In this paper the following is studied: The Cauchy-Fueter operator in the quaternionic case was obtained by the Moisil-Theodorescu product (the case of the Dirac operator in the Clifford algebra \({\mathcal C}_3\). Thus it is motivated the choice of Dirac operators in the Clifford algebra \({\mathcal C}_m\) only in the case when \(m>4\) or \(m=4\).
Another case following directly from the Cauchy-Fueter case is the case of \(n\)-Dirac operators systems in \({\mathcal C}_3\). Any procedure reduces the number of equations (without changing the nature of non-homogeneous equations).
Seven methods of action of Dirac operator on a vector variable function are exposed.

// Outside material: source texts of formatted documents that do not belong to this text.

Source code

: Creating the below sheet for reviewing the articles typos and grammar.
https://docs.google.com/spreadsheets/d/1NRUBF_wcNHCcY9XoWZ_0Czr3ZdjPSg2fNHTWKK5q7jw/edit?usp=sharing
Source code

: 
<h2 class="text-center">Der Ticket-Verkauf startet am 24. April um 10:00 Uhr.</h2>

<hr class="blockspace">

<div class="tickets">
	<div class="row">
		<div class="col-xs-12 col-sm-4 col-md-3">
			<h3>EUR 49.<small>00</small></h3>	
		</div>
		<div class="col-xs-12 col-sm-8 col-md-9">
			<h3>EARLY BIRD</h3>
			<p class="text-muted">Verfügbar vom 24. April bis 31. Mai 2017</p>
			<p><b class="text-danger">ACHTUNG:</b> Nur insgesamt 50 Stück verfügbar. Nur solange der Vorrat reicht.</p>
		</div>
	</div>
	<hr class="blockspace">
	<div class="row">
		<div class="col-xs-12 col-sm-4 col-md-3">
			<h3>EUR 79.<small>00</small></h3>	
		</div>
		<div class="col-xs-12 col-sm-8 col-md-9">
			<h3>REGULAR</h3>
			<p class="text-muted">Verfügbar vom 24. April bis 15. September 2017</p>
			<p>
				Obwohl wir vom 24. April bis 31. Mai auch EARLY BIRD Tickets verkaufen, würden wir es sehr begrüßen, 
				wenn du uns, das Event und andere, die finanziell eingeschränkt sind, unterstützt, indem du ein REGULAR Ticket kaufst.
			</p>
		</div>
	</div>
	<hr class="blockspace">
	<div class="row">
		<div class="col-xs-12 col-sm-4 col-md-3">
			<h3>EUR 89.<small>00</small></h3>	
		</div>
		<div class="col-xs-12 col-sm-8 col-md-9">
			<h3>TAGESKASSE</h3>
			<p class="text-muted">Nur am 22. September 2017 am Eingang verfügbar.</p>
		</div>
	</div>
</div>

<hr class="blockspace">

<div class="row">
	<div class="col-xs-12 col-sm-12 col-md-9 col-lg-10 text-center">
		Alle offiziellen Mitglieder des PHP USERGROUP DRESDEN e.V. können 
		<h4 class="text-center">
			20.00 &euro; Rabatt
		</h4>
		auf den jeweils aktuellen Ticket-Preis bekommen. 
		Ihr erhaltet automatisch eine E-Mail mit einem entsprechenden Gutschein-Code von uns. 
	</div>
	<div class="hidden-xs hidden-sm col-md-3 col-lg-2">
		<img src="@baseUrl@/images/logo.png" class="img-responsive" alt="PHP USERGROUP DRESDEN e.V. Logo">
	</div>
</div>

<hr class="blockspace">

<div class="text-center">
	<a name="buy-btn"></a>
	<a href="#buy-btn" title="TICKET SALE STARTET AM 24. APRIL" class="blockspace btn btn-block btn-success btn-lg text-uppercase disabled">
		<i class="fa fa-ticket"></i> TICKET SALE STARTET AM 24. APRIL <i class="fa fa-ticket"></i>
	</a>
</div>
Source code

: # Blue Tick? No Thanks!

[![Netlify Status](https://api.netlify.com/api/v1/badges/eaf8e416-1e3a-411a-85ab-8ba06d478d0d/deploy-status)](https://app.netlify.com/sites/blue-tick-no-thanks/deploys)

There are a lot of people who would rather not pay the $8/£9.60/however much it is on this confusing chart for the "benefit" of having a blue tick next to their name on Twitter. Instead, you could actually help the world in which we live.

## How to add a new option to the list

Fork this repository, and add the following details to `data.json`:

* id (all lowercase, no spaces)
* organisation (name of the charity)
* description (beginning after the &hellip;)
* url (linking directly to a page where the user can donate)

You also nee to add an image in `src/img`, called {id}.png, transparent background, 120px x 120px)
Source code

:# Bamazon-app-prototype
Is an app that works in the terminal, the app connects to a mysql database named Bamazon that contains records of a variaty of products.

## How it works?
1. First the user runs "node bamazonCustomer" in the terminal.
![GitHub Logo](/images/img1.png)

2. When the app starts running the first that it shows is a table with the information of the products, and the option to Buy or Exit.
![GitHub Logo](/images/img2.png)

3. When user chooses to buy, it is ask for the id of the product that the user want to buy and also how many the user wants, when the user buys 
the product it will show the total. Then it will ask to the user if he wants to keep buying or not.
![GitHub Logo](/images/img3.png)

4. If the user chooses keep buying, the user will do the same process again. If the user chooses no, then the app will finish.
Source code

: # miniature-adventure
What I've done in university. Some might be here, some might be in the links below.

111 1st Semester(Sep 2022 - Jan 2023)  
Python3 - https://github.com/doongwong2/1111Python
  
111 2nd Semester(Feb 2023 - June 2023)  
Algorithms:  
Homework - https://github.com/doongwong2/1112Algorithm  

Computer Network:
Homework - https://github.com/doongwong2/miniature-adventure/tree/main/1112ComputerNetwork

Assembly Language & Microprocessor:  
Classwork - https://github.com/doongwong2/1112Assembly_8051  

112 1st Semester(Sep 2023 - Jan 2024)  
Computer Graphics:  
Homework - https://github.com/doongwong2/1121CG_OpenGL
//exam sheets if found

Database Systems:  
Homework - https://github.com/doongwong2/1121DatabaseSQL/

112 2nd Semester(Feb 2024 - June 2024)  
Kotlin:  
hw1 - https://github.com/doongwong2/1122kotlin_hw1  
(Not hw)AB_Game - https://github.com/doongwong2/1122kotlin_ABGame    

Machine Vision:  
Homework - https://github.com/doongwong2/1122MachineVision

These methods use the facts that: the Dirac operator is a vector; Weyl equation; the case of \(m\) is even; the spinor formalism for \(m=2n\); the 4-dimensional and the 6-dimensional cases of Dirac equation; the Witt basis using the Clifford algebra conjugate.

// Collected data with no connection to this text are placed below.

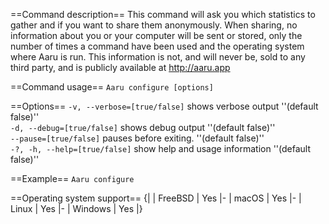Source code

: ==Command description== This command will ask you which statistics to gather and if you want to share them anonymously.
When sharing, no information about you or your computer will be sent or stored, only the number of times a command have
been used and the operating system where Aaru is run. This information is not, and will never be, sold to any third
party, and is publicly available at http://aaru.app

==Command usage==
<code>Aaru configure [options]</code>

==Options==
<code>-v, --verbose=[true/false]</code> shows verbose output ''(default false)''<br />
<code>-d, --debug=[true/false]</code> shows debug output ''(default false)''<br />
<code>--pause=[true/false]</code> pauses before exiting. ''(default false)''<br />
<code>-?, -h, --help=[true/false]</code> show help and usage information ''(default false)''<br />

==Example==
<code>Aaru configure</code>

==Operating system support== {| | FreeBSD | Yes |- | macOS | Yes |- | Linux | Yes |- | Windows | Yes |}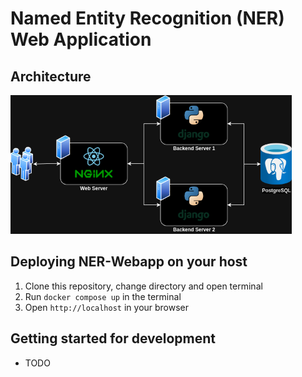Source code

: # Named Entity Recognition (NER) Web Application

## Architecture
<p align="left">
  <img src="./docs/ner-webapp.drawio.png" width="450" title="Architecture">
</p>

## Deploying NER-Webapp on your host
1. Clone this repository, change directory and open terminal
2. Run `docker compose up` in the terminal
3. Open `http://localhost` in your browser

## Getting started for development
- TODO
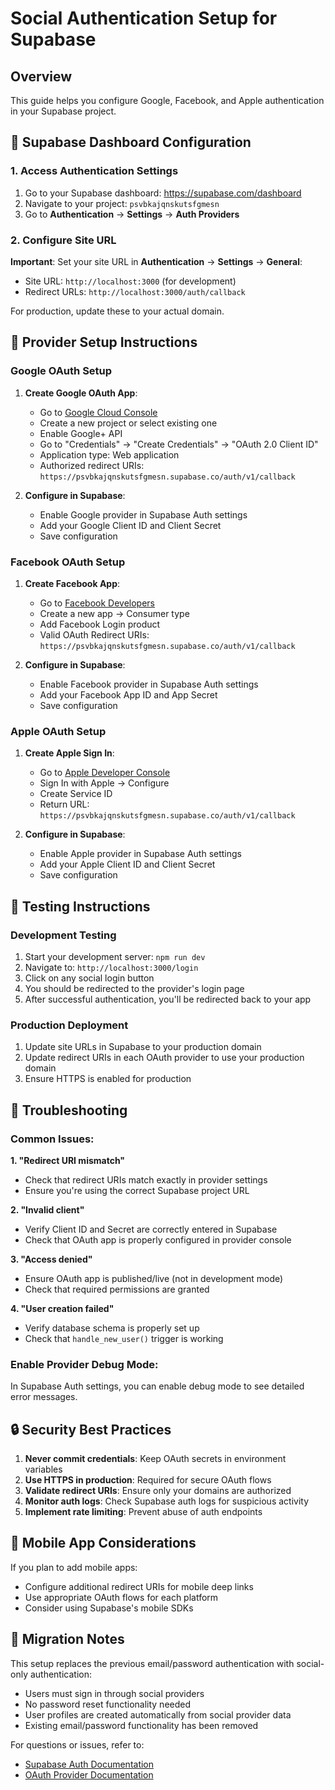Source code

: # Social Authentication Setup for Supabase

## Overview
This guide helps you configure Google, Facebook, and Apple authentication in your Supabase project.

## 🔧 Supabase Dashboard Configuration

### 1. Access Authentication Settings
1. Go to your Supabase dashboard: https://supabase.com/dashboard
2. Navigate to your project: `psvbkajqnskutsfgmesn`
3. Go to **Authentication** → **Settings** → **Auth Providers**

### 2. Configure Site URL
**Important**: Set your site URL in **Authentication** → **Settings** → **General**:
- Site URL: `http://localhost:3000` (for development)
- Redirect URLs: `http://localhost:3000/auth/callback`

For production, update these to your actual domain.

## 🔐 Provider Setup Instructions

### Google OAuth Setup

1. **Create Google OAuth App**:
   - Go to [Google Cloud Console](https://console.cloud.google.com/)
   - Create a new project or select existing one
   - Enable Google+ API
   - Go to "Credentials" → "Create Credentials" → "OAuth 2.0 Client ID"
   - Application type: Web application
   - Authorized redirect URIs: `https://psvbkajqnskutsfgmesn.supabase.co/auth/v1/callback`

2. **Configure in Supabase**:
   - Enable Google provider in Supabase Auth settings
   - Add your Google Client ID and Client Secret
   - Save configuration

### Facebook OAuth Setup

1. **Create Facebook App**:
   - Go to [Facebook Developers](https://developers.facebook.com/)
   - Create a new app → Consumer type
   - Add Facebook Login product
   - Valid OAuth Redirect URIs: `https://psvbkajqnskutsfgmesn.supabase.co/auth/v1/callback`

2. **Configure in Supabase**:
   - Enable Facebook provider in Supabase Auth settings
   - Add your Facebook App ID and App Secret
   - Save configuration

### Apple OAuth Setup

1. **Create Apple Sign In**:
   - Go to [Apple Developer Console](https://developer.apple.com/)
   - Sign In with Apple → Configure
   - Create Service ID
   - Return URL: `https://psvbkajqnskutsfgmesn.supabase.co/auth/v1/callback`

2. **Configure in Supabase**:
   - Enable Apple provider in Supabase Auth settings
   - Add your Apple Client ID and Client Secret
   - Save configuration

## 📝 Testing Instructions

### Development Testing
1. Start your development server: `npm run dev`
2. Navigate to: `http://localhost:3000/login`
3. Click on any social login button
4. You should be redirected to the provider's login page
5. After successful authentication, you'll be redirected back to your app

### Production Deployment
1. Update site URLs in Supabase to your production domain
2. Update redirect URIs in each OAuth provider to use your production domain
3. Ensure HTTPS is enabled for production

## 🐛 Troubleshooting

### Common Issues:

**1. "Redirect URI mismatch"**
- Check that redirect URIs match exactly in provider settings
- Ensure you're using the correct Supabase project URL

**2. "Invalid client"**
- Verify Client ID and Secret are correctly entered in Supabase
- Check that OAuth app is properly configured in provider console

**3. "Access denied"**
- Ensure OAuth app is published/live (not in development mode)
- Check that required permissions are granted

**4. "User creation failed"**
- Verify database schema is properly set up
- Check that `handle_new_user()` trigger is working

### Enable Provider Debug Mode:
In Supabase Auth settings, you can enable debug mode to see detailed error messages.

## 🔒 Security Best Practices

1. **Never commit credentials**: Keep OAuth secrets in environment variables
2. **Use HTTPS in production**: Required for secure OAuth flows
3. **Validate redirect URIs**: Ensure only your domains are authorized
4. **Monitor auth logs**: Check Supabase auth logs for suspicious activity
5. **Implement rate limiting**: Prevent abuse of auth endpoints

## 📱 Mobile App Considerations

If you plan to add mobile apps:
- Configure additional redirect URIs for mobile deep links
- Use appropriate OAuth flows for each platform
- Consider using Supabase's mobile SDKs

## 🔄 Migration Notes

This setup replaces the previous email/password authentication with social-only authentication:
- Users must sign in through social providers
- No password reset functionality needed
- User profiles are created automatically from social provider data
- Existing email/password functionality has been removed

For questions or issues, refer to:
- [Supabase Auth Documentation](https://supabase.com/docs/guides/auth)
- [OAuth Provider Documentation](https://supabase.com/docs/guides/auth/social-login)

The Fischer decomposition is discussed for general Clifford polynomials of several vector variables. Rough-Fischer decomposition lemmas and theorems were formulated for all Clifford polynomials.
In the case when the dimension \(m\) of the space exceeds \(2l-2\), \(l\) being the number of vector variables in the Cauchy-Dirac complex, the syzygies remain the same for all higher dimensions and they are “purely radial”, i.e. they are polynomials belonging to the algebra generated by the vector variables alone.

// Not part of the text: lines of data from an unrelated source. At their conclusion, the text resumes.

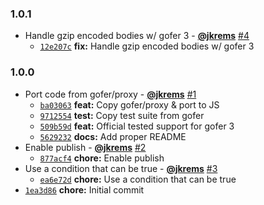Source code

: ### 1.0.1

* Handle gzip encoded bodies w/ gofer 3 - **[@jkrems](https://github.com/jkrems)** [#4](https://github.com/groupon/gofer-proxy/pull/4)
  - [`12e207c`](https://github.com/groupon/gofer-proxy/commit/12e207c86f6b4aeeb11840b87399423955343fd9) **fix:** Handle gzip encoded bodies w/ gofer 3


### 1.0.0

* Port code from gofer/proxy - **[@jkrems](https://github.com/jkrems)** [#1](https://github.com/groupon/gofer-proxy/pull/1)
  - [`ba03063`](https://github.com/groupon/gofer-proxy/commit/ba03063ad88bb5cbd4718784c30cade2485261f1) **feat:** Copy gofer/proxy & port to JS
  - [`9712554`](https://github.com/groupon/gofer-proxy/commit/9712554583d6b2bc038194d66aa5b89458ef6756) **test:** Copy test suite from gofer
  - [`509b59d`](https://github.com/groupon/gofer-proxy/commit/509b59d19c2ead051d26a7d164d69597d549a46c) **feat:** Official tested support for gofer 3
  - [`5629232`](https://github.com/groupon/gofer-proxy/commit/5629232b28a12b003c14723ccb2a3da085c78197) **docs:** Add proper README
* Enable publish - **[@jkrems](https://github.com/jkrems)** [#2](https://github.com/groupon/gofer-proxy/pull/2)
  - [`877acf4`](https://github.com/groupon/gofer-proxy/commit/877acf48f580eb7717ab8cdc51c476fd391ccc05) **chore:** Enable publish
* Use a condition that can be true - **[@jkrems](https://github.com/jkrems)** [#3](https://github.com/groupon/gofer-proxy/pull/3)
  - [`ea6e72d`](https://github.com/groupon/gofer-proxy/commit/ea6e72ddb0c23f3cb961979912310f8d0806d118) **chore:** Use a condition that can be true
* [`1ea3d86`](https://github.com/groupon/gofer-proxy/commit/1ea3d8620a824ccfa8f5b92a794bce4816232caa) **chore:** Initial commit
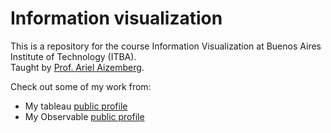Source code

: # Information visualization
This is a repository for the course Information Visualization at
Buenos Aires Institute of Technology (ITBA). <br>
Taught by [Prof. Ariel Aizemberg](https://github.com/aaizemberg/).

Check out some of my work from:
- My tableau [public profile](https://public.tableau.com/app/profile/nico.rossi/vizzes)
- My Observable [public profile](https://observablehq.com/user/@nico-rossi)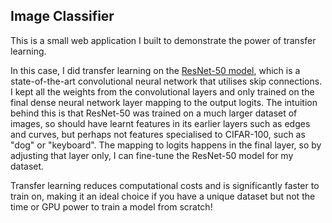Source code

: ## Image Classifier

This is a small web application I built to demonstrate the power of transfer learning.

In this case, I did transfer learning on the [ResNet-50 model](https://pytorch.org/vision/main/models/generated/torchvision.models.resnet50.html), which is a state-of-the-art convolutional neural network that utilises skip connections. I kept all the weights from the convolutional layers and only trained on the final dense neural network layer mapping to the output logits. The intuition behind this is that ResNet-50 was trained on a much larger dataset of images, so should have learnt features in its earlier layers such as edges and curves, but perhaps not features specialised to CIFAR-100, such as "dog" or "keyboard". The mapping to logits happens in the final layer, so by adjusting that layer only, I can fine-tune the ResNet-50 model for my dataset.

Transfer learning reduces computational costs and is significantly faster to train on, making it an ideal choice if you have a unique dataset but not the time or GPU power to train a model from scratch!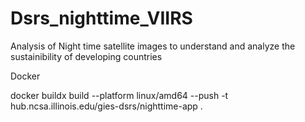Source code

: # Dsrs_nighttime_VIIRS
Analysis of Night time satellite images to understand and analyze the sustainibility of developing countries

Docker

docker buildx build --platform linux/amd64  --push  -t hub.ncsa.illinois.edu/gies-dsrs/nighttime-app .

In section 4, the case of 3 and 4 operators acting in the Clifford algebra \({\mathcal C}_m\) \((m>4\) or \(m=4\)) is discussed, proving the authors’ own results.
The made running CoCoA version 3.7 on a Digital Alpha Server is being used. The resolution for the number of syzygies mimicks the quaternionic case.
The case of \({\mathcal C}_5\) is being treated in two different ways. The syzygies come from the radial algebra. The authors gave several propositions refering to the compatibility conditions for each step of the proposed programme.
In the case of 3 Dirac operators in \({\mathcal C}_m\) \((m>5\) or \(m=5)\) there can only be radial syzygies (Proposition 5.1). If the dimension \(m>2k\) or \(m=2k\), the resolution of Dirac complex can only have syzygies consisting in radial polynomials (Theorem 5.2).
The case of systems of 4 Dirac operators in \({\mathcal C}_m\) \((m>4\) or \(m=4)\) is more complicated from a computational point of view. Using CoCoA, it was possible to partially compute the resolutions they are interested in.